• **Task statement**
Where does "приложение" appear in the data? Return each line that holds it.

────────────────────

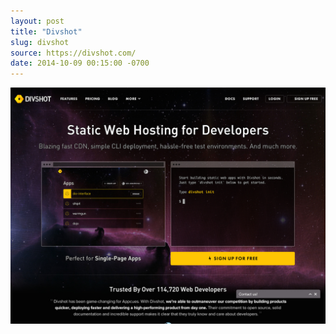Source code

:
 ```yaml
---
layout: post 
title: "Divshot"
slug: divshot
source: https://divshot.com/
date: 2014-10-09 00:15:00 -0700
---
```


<img src="/screenshots/divshot-2.jpg">
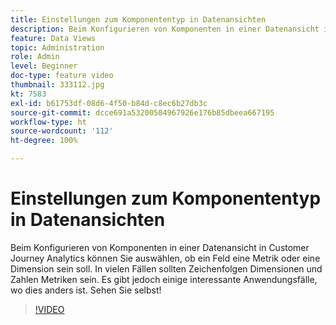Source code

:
 ```yaml
---
title: Einstellungen zum Komponententyp in Datenansichten
description: Beim Konfigurieren von Komponenten in einer Datenansicht in Customer Journey Analytics können Sie auswählen, ob ein Feld eine Metrik oder eine Dimension sein soll. In vielen Fällen sollten Zeichenfolgen Dimensionen und Zahlen Metriken sein. Es gibt jedoch einige interessante Anwendungsfälle, wo dies anders ist. Sehen Sie selbst!
feature: Data Views
topic: Administration
role: Admin
level: Beginner
doc-type: feature video
thumbnail: 333112.jpg
kt: 7583
exl-id: b61753df-08d6-4f50-b84d-c8ec6b27db3c
source-git-commit: dcce691a53200504967926e176b85dbeea667195
workflow-type: ht
source-wordcount: '112'
ht-degree: 100%

---
```


# Einstellungen zum Komponententyp in Datenansichten

Beim Konfigurieren von Komponenten in einer Datenansicht in Customer Journey Analytics können Sie auswählen, ob ein Feld eine Metrik oder eine Dimension sein soll. In vielen Fällen sollten Zeichenfolgen Dimensionen und Zahlen Metriken sein. Es gibt jedoch einige interessante Anwendungsfälle, wo dies anders ist. Sehen Sie selbst!

>[!VIDEO](https://video.tv.adobe.com/v/333112/?quality=12&learn=on)
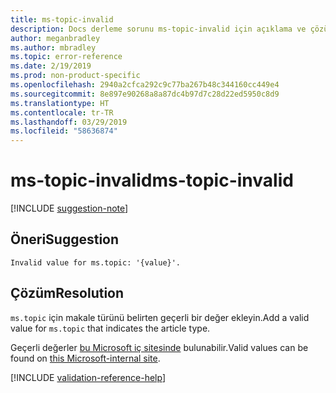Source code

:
 ```yaml
---
title: ms-topic-invalid
description: Docs derleme sorunu ms-topic-invalid için açıklama ve çözüm
author: meganbradley
ms.author: mbradley
ms.topic: error-reference
ms.date: 2/19/2019
ms.prod: non-product-specific
ms.openlocfilehash: 2940a2cfca292c9c77ba267b48c344160cc449e4
ms.sourcegitcommit: 8e897e90268a8a87dc4b97d7c28d22ed5950c8d9
ms.translationtype: HT
ms.contentlocale: tr-TR
ms.lasthandoff: 03/29/2019
ms.locfileid: "58636874"
---
```

# <a name="ms-topic-invalid"></a><span data-ttu-id="3f750-103">ms-topic-invalid</span><span class="sxs-lookup"><span data-stu-id="3f750-103">ms-topic-invalid</span></span>

[!INCLUDE [suggestion-note](includes/suggestion-note.md)]

## <a name="suggestion"></a><span data-ttu-id="3f750-104">Öneri</span><span class="sxs-lookup"><span data-stu-id="3f750-104">Suggestion</span></span>

`Invalid value for ms.topic: '{value}'.`

## <a name="resolution"></a><span data-ttu-id="3f750-105">Çözüm</span><span class="sxs-lookup"><span data-stu-id="3f750-105">Resolution</span></span>

<span data-ttu-id="3f750-106">`ms.topic` için makale türünü belirten geçerli bir değer ekleyin.</span><span class="sxs-lookup"><span data-stu-id="3f750-106">Add a valid value for `ms.topic` that indicates the article type.</span></span>

<span data-ttu-id="3f750-107">Geçerli değerler [bu Microsoft iç sitesinde](https://docsmetadatatool.azurewebsites.net/allowlists) bulunabilir.</span><span class="sxs-lookup"><span data-stu-id="3f750-107">Valid values can be found on [this Microsoft-internal site](https://docsmetadatatool.azurewebsites.net/allowlists).</span></span>

<!--make sure to add this file to your includes folder and verify the path-->
[!INCLUDE [validation-reference-help](includes/validation-reference-help.md)]
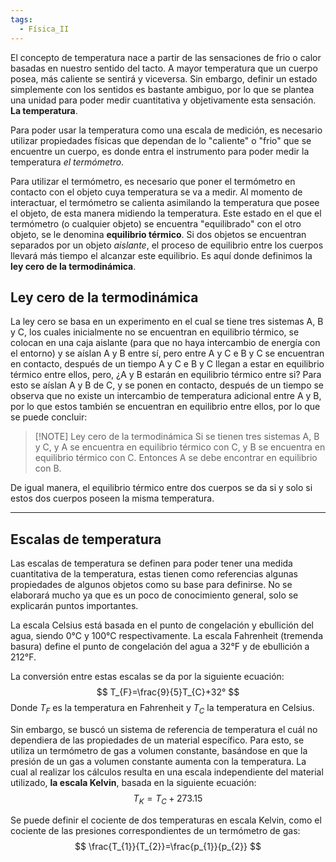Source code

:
 ```yaml
---
tags:
  - Física_II
---
```

El concepto de temperatura nace a partir de las sensaciones de frio o calor basadas en nuestro sentido del tacto. A mayor temperatura que un cuerpo posea, más caliente se sentirá y viceversa. Sin embargo, definir un estado simplemente con los sentidos es bastante ambiguo, por lo que se plantea una unidad para poder medir cuantitativa y objetivamente esta sensación. **La temperatura**.

Para poder usar la temperatura como una escala de medición, es necesario utilizar propiedades físicas que dependan de lo "caliente" o "frio" que se encuentre un cuerpo, es donde entra el instrumento para poder medir la temperatura *el termómetro*.

Para utilizar el termómetro, es necesario que poner el termómetro en contacto con el objeto cuya temperatura se va a medir. Al momento de interactuar, el termómetro se calienta asimilando la temperatura que posee el objeto, de esta manera midiendo la temperatura. Este estado en el que el termómetro (o cualquier objeto) se encuentra "equilibrado" con el otro objeto, se le denomina **equilibrio térmico**.
Si dos objetos se encuentran separados por un objeto *aislante*, el proceso de equilibrio entre los cuerpos llevará más tiempo el alcanzar este equilibrio. Es aquí donde definimos la **ley cero de la termodinámica**.

## Ley cero de la termodinámica

La ley cero se basa en un experimento en el cual se tiene tres sistemas A, B y C, los cuales inicialmente no se encuentran en equilibrio térmico, se colocan en una caja aislante (para que no haya intercambio de energía con el entorno) y se aíslan A y B entre sí, pero entre A y C e B y C se encuentran en contacto, después de un tiempo A y C e B y C llegan a estar en equilibrio térmico entre ellos, pero, ¿A y B estarán en equilibrio térmico entre si? Para esto se aíslan A y B de C, y se ponen en contacto, después de un tiempo se observa que no existe un intercambio de temperatura adicional entre A y B, por lo que estos también se encuentran en equilibrio entre ellos, por lo que se puede concluir:

> [!NOTE] Ley cero de la termodinámica
> Si se tienen tres sistemas A, B y C, y A se encuentra en equilibrio térmico con C, y B se encuentra en equilibrio térmico con C. Entonces A se debe encontrar en equilibrio con B.

De igual manera, el equilibrio térmico entre dos cuerpos se da si y solo si estos dos cuerpos poseen la misma temperatura.

---

## Escalas de temperatura

Las escalas de temperatura se definen para poder tener una medida cuantitativa de la temperatura, estas tienen como referencias algunas propiedades de algunos objetos como su base para definirse. No se elaborará mucho ya que es un poco de conocimiento general, solo se explicarán puntos importantes.

La escala Celsius está basada en el punto de congelación y ebullición del agua, siendo 0°C y 100°C respectivamente.
La escala Fahrenheit (tremenda basura) define el punto de congelación del agua a 32°F y de ebullición a 212°F.

La conversión entre estas escalas se da por la siguiente ecuación:
$$
T_{F}=\frac{9}{5}T_{C}+32°
$$
Donde $T_{F}$ es la temperatura en Fahrenheit y $T_{C}$ la temperatura en Celsius.

Sin embargo, se buscó un sistema de referencia de temperatura el cuál no dependiera de las propiedades de un material específico. Para esto, se utiliza un termómetro de gas a volumen constante, basándose en que la presión de un gas a volumen constante aumenta con la temperatura. La cual al realizar los cálculos resulta en una escala independiente del material utilizado, **la escala Kelvin**, basada en la siguiente ecuación:
$$
T_{K}=T_{C}+273.15
$$

Se puede definir el cociente de dos temperaturas en escala Kelvin, como el cociente de las presiones correspondientes de un termómetro de gas:
$$
\frac{T_{1}}{T_{2}}=\frac{p_{1}}{p_{2}}
$$
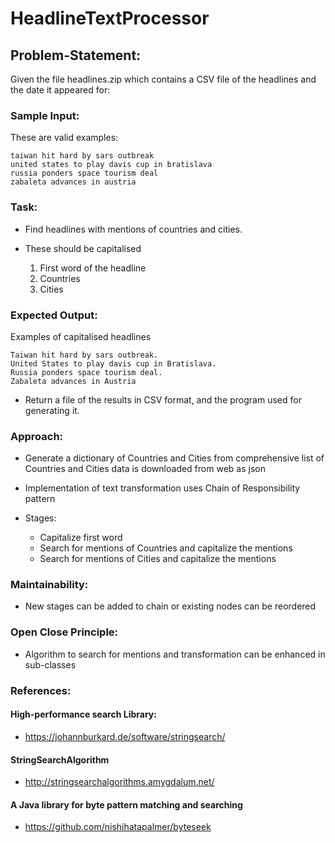 # HeadlineTextProcessor

## Problem-Statement:

 Given the file headlines.zip which contains a CSV file of the headlines and the date it appeared for:

### Sample Input:

These are valid examples:

```
taiwan hit hard by sars outbreak
united states to play davis cup in bratislava
russia ponders space tourism deal
zabaleta advances in austria
```

### Task:

- Find headlines with mentions of countries and cities.

- These should be capitalised

    1. First word of the headline
    2. Countries
    3. Cities

### Expected Output:

Examples of capitalised headlines

```
Taiwan hit hard by sars outbreak.
United States to play davis cup in Bratislava.
Russia ponders space tourism deal.
Zabaleta advances in Austria
```

- Return a file of the results in CSV format, and the program used for generating it.

### Approach:

- Generate a dictionary of Countries and Cities from comprehensive
  list of Countries and Cities data is downloaded from web as json

- Implementation of text transformation uses Chain of Responsibility pattern

- Stages:

  - Capitalize first word
  - Search for mentions of Countries and capitalize the mentions
  - Search for mentions of Cities and capitalize the mentions

### Maintainability:

- New stages can be added to chain or existing nodes can be reordered

### Open Close Principle:

- Algorithm to search for mentions and transformation can be enhanced in sub-classes

### References:

#### High-performance search Library:
- https://johannburkard.de/software/stringsearch/

#### StringSearchAlgorithm
- http://stringsearchalgorithms.amygdalum.net/

#### A Java library for byte pattern matching and searching
- https://github.com/nishihatapalmer/byteseek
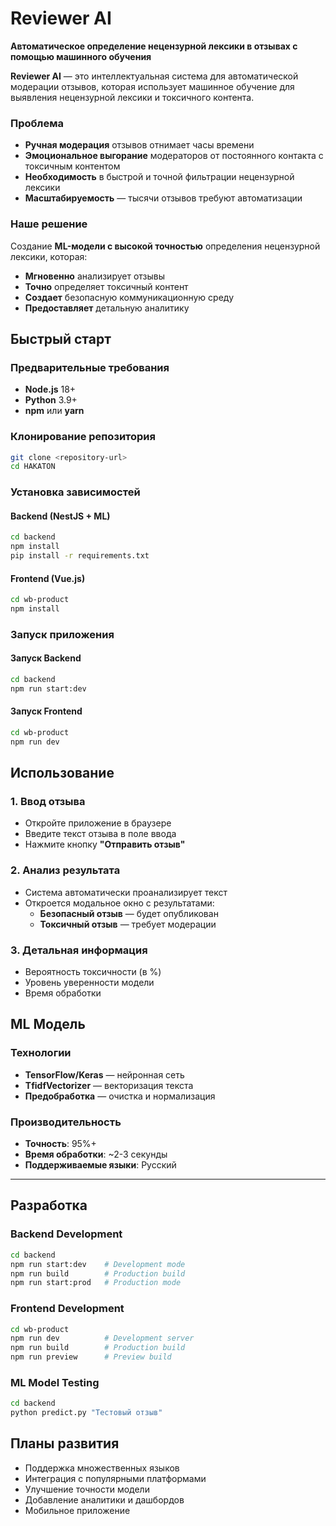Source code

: # Reviewer AI

**Автоматическое определение нецензурной лексики в отзывах с помощью машинного обучения**

**Reviewer AI** — это интеллектуальная система для автоматической модерации отзывов, которая использует машинное обучение для выявления нецензурной лексики и токсичного контента.

### Проблема

- **Ручная модерация** отзывов отнимает часы времени
- **Эмоциональное выгорание** модераторов от постоянного контакта с токсичным контентом
- **Необходимость** в быстрой и точной фильтрации нецензурной лексики
- **Масштабируемость** — тысячи отзывов требуют автоматизации

### Наше решение

Создание **ML-модели с высокой точностью** определения нецензурной лексики, которая:
- **Мгновенно** анализирует отзывы
- **Точно** определяет токсичный контент
- **Создает** безопасную коммуникационную среду
- **Предоставляет** детальную аналитику

## Быстрый старт

### Предварительные требования

- **Node.js** 18+ 
- **Python** 3.9+
- **npm** или **yarn**

### Клонирование репозитория

```bash
git clone <repository-url>
cd HAKATON
```

### Установка зависимостей

#### Backend (NestJS + ML)
```bash
cd backend
npm install
pip install -r requirements.txt
```

#### Frontend (Vue.js)
```bash
cd wb-product
npm install
```

### Запуск приложения

#### Запуск Backend
```bash
cd backend
npm run start:dev
```

#### Запуск Frontend
```bash
cd wb-product
npm run dev
```

## Использование

### 1. Ввод отзыва
- Откройте приложение в браузере
- Введите текст отзыва в поле ввода
- Нажмите кнопку **"Отправить отзыв"**

### 2. Анализ результата
- Система автоматически проанализирует текст
- Откроется модальное окно с результатами:
  - **Безопасный отзыв** — будет опубликован
  - **Токсичный отзыв** — требует модерации

### 3. Детальная информация
- Вероятность токсичности (в %)
- Уровень уверенности модели
- Время обработки

## ML Модель

### Технологии
- **TensorFlow/Keras** — нейронная сеть
- **TfidfVectorizer** — векторизация текста
- **Предобработка** — очистка и нормализация

### Производительность
- **Точность**: 95%+
- **Время обработки**: ~2-3 секунды
- **Поддерживаемые языки**: Русский

---

## Разработка

### Backend Development
```bash
cd backend
npm run start:dev    # Development mode
npm run build        # Production build
npm run start:prod   # Production mode
```

### Frontend Development
```bash
cd wb-product
npm run dev          # Development server
npm run build        # Production build
npm run preview      # Preview build
```

### ML Model Testing
```bash
cd backend
python predict.py "Тестовый отзыв"
```

## Планы развития

- Поддержка множественных языков
- Интеграция с популярными платформами
- Улучшение точности модели
- Добавление аналитики и дашбордов
- Мобильное приложение
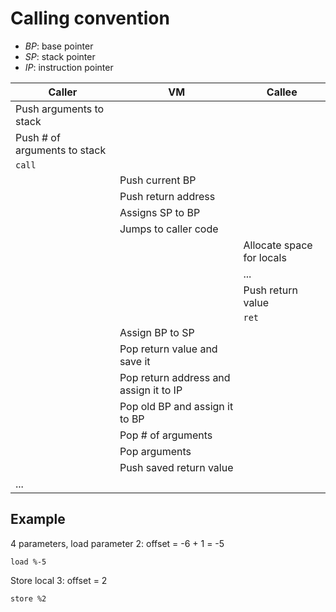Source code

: # Calling convention

* *BP*: base pointer
* *SP*: stack pointer
* *IP*: instruction pointer

| Caller | VM | Callee |
|--------|----|--------|
| Push arguments to stack |||
| Push # of arguments to stack |||
| `call` |||
|| Push current BP ||
|| Push return address ||
|| Assigns SP to BP ||
|| Jumps to caller code ||
||| Allocate space for locals |
||| ... |
||| Push return value |
||| `ret` |
|| Assign BP to SP ||
|| Pop return value and save it ||
|| Pop return address and assign it to IP ||
|| Pop old BP and assign it to BP ||
|| Pop # of arguments ||
|| Pop arguments ||
|| Push saved return value ||
| ... |||

## Example
4 parameters, load parameter 2: offset = -6 + 1 = -5
```
load %-5
```
Store local 3: offset = 2
```
store %2
```
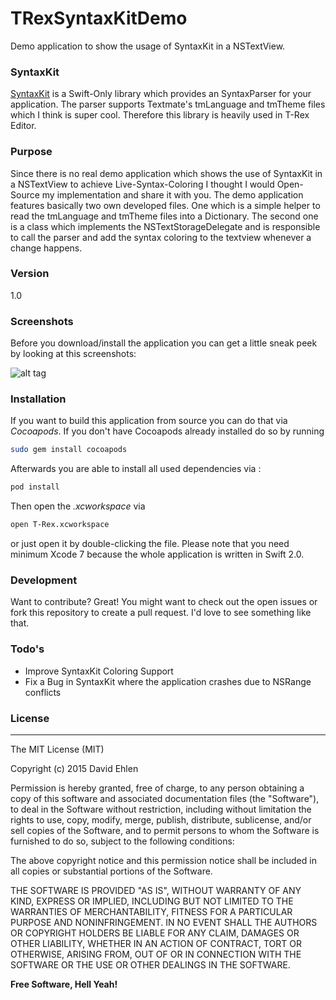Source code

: # TRexSyntaxKitDemo

Demo application to show the usage of SyntaxKit in a NSTextView.

### SyntaxKit
[SyntaxKit](https://github.com/soffes/SyntaxKit) is a Swift-Only library which provides an SyntaxParser for your application. The parser supports Textmate's tmLanguage and tmTheme files which I think is super cool. Therefore this library is heavily used in T-Rex Editor.

### Purpose
Since there is no real demo application which shows the use of SyntaxKit in a NSTextView to achieve Live-Syntax-Coloring I thought I would Open-Source my implementation and share it with you. The demo application features basically two own developed files. One which is a simple helper to read the tmLanguage and tmTheme files into a Dictionary. The second one is a class which implements the NSTextStorageDelegate and is responsible to call the parser and add the syntax coloring to the textview whenever a change happens.

### Version
1.0

### Screenshots
Before you download/install the application you can get a little sneak peek by looking at this screenshots:

![alt tag](https://raw.githubusercontent.com/dehlen/TRexSyntaxKitDemo/master/screenshot.png)

### Installation

If you want to build this application from source you can do that via *Cocoapods*.
If you don't have Cocoapods already installed do so by running
```sh
sudo gem install cocoapods
```

Afterwards you are able to install all used dependencies via :
```sh
pod install
```

Then open the *.xcworkspace* via 
```sh
open T-Rex.xcworkspace
```
or just open it by double-clicking the file. Please note that you need minimum Xcode 7 because the whole application is written in Swift 2.0.

### Development

Want to contribute? Great!
You might want to check out the open issues or fork this repository to create a pull request. I'd love to see something like that.

### Todo's
- Improve SyntaxKit Coloring Support
- Fix a Bug in SyntaxKit where the application crashes due to NSRange conflicts


### License
----

The MIT License (MIT)

Copyright (c) 2015 David Ehlen

Permission is hereby granted, free of charge, to any person obtaining a copy
of this software and associated documentation files (the "Software"), to deal
in the Software without restriction, including without limitation the rights
to use, copy, modify, merge, publish, distribute, sublicense, and/or sell
copies of the Software, and to permit persons to whom the Software is
furnished to do so, subject to the following conditions:

The above copyright notice and this permission notice shall be included in
all copies or substantial portions of the Software.

THE SOFTWARE IS PROVIDED "AS IS", WITHOUT WARRANTY OF ANY KIND, EXPRESS OR
IMPLIED, INCLUDING BUT NOT LIMITED TO THE WARRANTIES OF MERCHANTABILITY,
FITNESS FOR A PARTICULAR PURPOSE AND NONINFRINGEMENT. IN NO EVENT SHALL THE
AUTHORS OR COPYRIGHT HOLDERS BE LIABLE FOR ANY CLAIM, DAMAGES OR OTHER
LIABILITY, WHETHER IN AN ACTION OF CONTRACT, TORT OR OTHERWISE, ARISING FROM,
OUT OF OR IN CONNECTION WITH THE SOFTWARE OR THE USE OR OTHER DEALINGS IN
THE SOFTWARE.

**Free Software, Hell Yeah!**
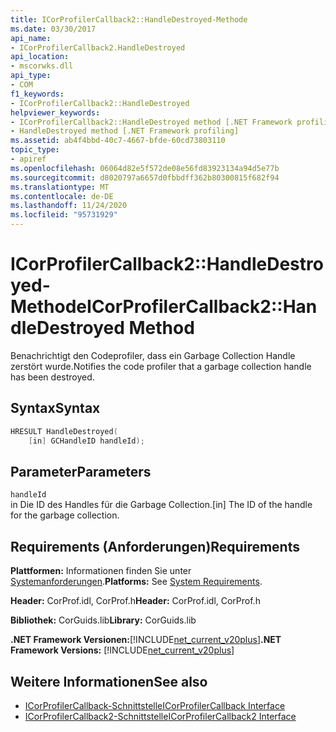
 ```yaml
---
title: ICorProfilerCallback2::HandleDestroyed-Methode
ms.date: 03/30/2017
api_name:
- ICorProfilerCallback2.HandleDestroyed
api_location:
- mscorwks.dll
api_type:
- COM
f1_keywords:
- ICorProfilerCallback2::HandleDestroyed
helpviewer_keywords:
- ICorProfilerCallback2::HandleDestroyed method [.NET Framework profiling]
- HandleDestroyed method [.NET Framework profiling]
ms.assetid: ab4f4bbd-40c7-4667-bfde-60cd73803110
topic_type:
- apiref
ms.openlocfilehash: 06064d82e5f572de08e56fd83923134a94d5e77b
ms.sourcegitcommit: d8020797a6657d0fbbdff362b80300815f682f94
ms.translationtype: MT
ms.contentlocale: de-DE
ms.lasthandoff: 11/24/2020
ms.locfileid: "95731929"
---
```

# <a name="icorprofilercallback2handledestroyed-method"></a><span data-ttu-id="e3ab6-102">ICorProfilerCallback2::HandleDestroyed-Methode</span><span class="sxs-lookup"><span data-stu-id="e3ab6-102">ICorProfilerCallback2::HandleDestroyed Method</span></span>

<span data-ttu-id="e3ab6-103">Benachrichtigt den Codeprofiler, dass ein Garbage Collection Handle zerstört wurde.</span><span class="sxs-lookup"><span data-stu-id="e3ab6-103">Notifies the code profiler that a garbage collection handle has been destroyed.</span></span>  
  
## <a name="syntax"></a><span data-ttu-id="e3ab6-104">Syntax</span><span class="sxs-lookup"><span data-stu-id="e3ab6-104">Syntax</span></span>  
  
```cpp  
HRESULT HandleDestroyed(  
    [in] GCHandleID handleId);  
```  
  
## <a name="parameters"></a><span data-ttu-id="e3ab6-105">Parameter</span><span class="sxs-lookup"><span data-stu-id="e3ab6-105">Parameters</span></span>  

 `handleId`  
 <span data-ttu-id="e3ab6-106">in Die ID des Handles für die Garbage Collection.</span><span class="sxs-lookup"><span data-stu-id="e3ab6-106">[in] The ID of the handle for the garbage collection.</span></span>  
  
## <a name="requirements"></a><span data-ttu-id="e3ab6-107">Requirements (Anforderungen)</span><span class="sxs-lookup"><span data-stu-id="e3ab6-107">Requirements</span></span>  

 <span data-ttu-id="e3ab6-108">**Plattformen:** Informationen finden Sie unter [Systemanforderungen](../../get-started/system-requirements.md).</span><span class="sxs-lookup"><span data-stu-id="e3ab6-108">**Platforms:** See [System Requirements](../../get-started/system-requirements.md).</span></span>  
  
 <span data-ttu-id="e3ab6-109">**Header:** CorProf.idl, CorProf.h</span><span class="sxs-lookup"><span data-stu-id="e3ab6-109">**Header:** CorProf.idl, CorProf.h</span></span>  
  
 <span data-ttu-id="e3ab6-110">**Bibliothek:** CorGuids.lib</span><span class="sxs-lookup"><span data-stu-id="e3ab6-110">**Library:** CorGuids.lib</span></span>  
  
 <span data-ttu-id="e3ab6-111">**.NET Framework Versionen:**[!INCLUDE[net_current_v20plus](../../../../includes/net-current-v20plus-md.md)]</span><span class="sxs-lookup"><span data-stu-id="e3ab6-111">**.NET Framework Versions:** [!INCLUDE[net_current_v20plus](../../../../includes/net-current-v20plus-md.md)]</span></span>  
  
## <a name="see-also"></a><span data-ttu-id="e3ab6-112">Weitere Informationen</span><span class="sxs-lookup"><span data-stu-id="e3ab6-112">See also</span></span>

- [<span data-ttu-id="e3ab6-113">ICorProfilerCallback-Schnittstelle</span><span class="sxs-lookup"><span data-stu-id="e3ab6-113">ICorProfilerCallback Interface</span></span>](icorprofilercallback-interface.md)
- [<span data-ttu-id="e3ab6-114">ICorProfilerCallback2-Schnittstelle</span><span class="sxs-lookup"><span data-stu-id="e3ab6-114">ICorProfilerCallback2 Interface</span></span>](icorprofilercallback2-interface.md)
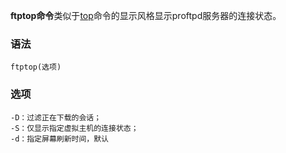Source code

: **ftptop命令**类似于[top](#/top "top命令")命令的显示风格显示proftpd服务器的连接状态。

### 语法  

```
ftptop(选项)
```

### 选项  

```
-D：过滤正在下载的会话；
-S：仅显示指定虚拟主机的连接状态；
-d：指定屏幕刷新时间，默认
```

────────────────────

• **Exercise output**
- Откройте приложение в браузере
- Мобильное приложение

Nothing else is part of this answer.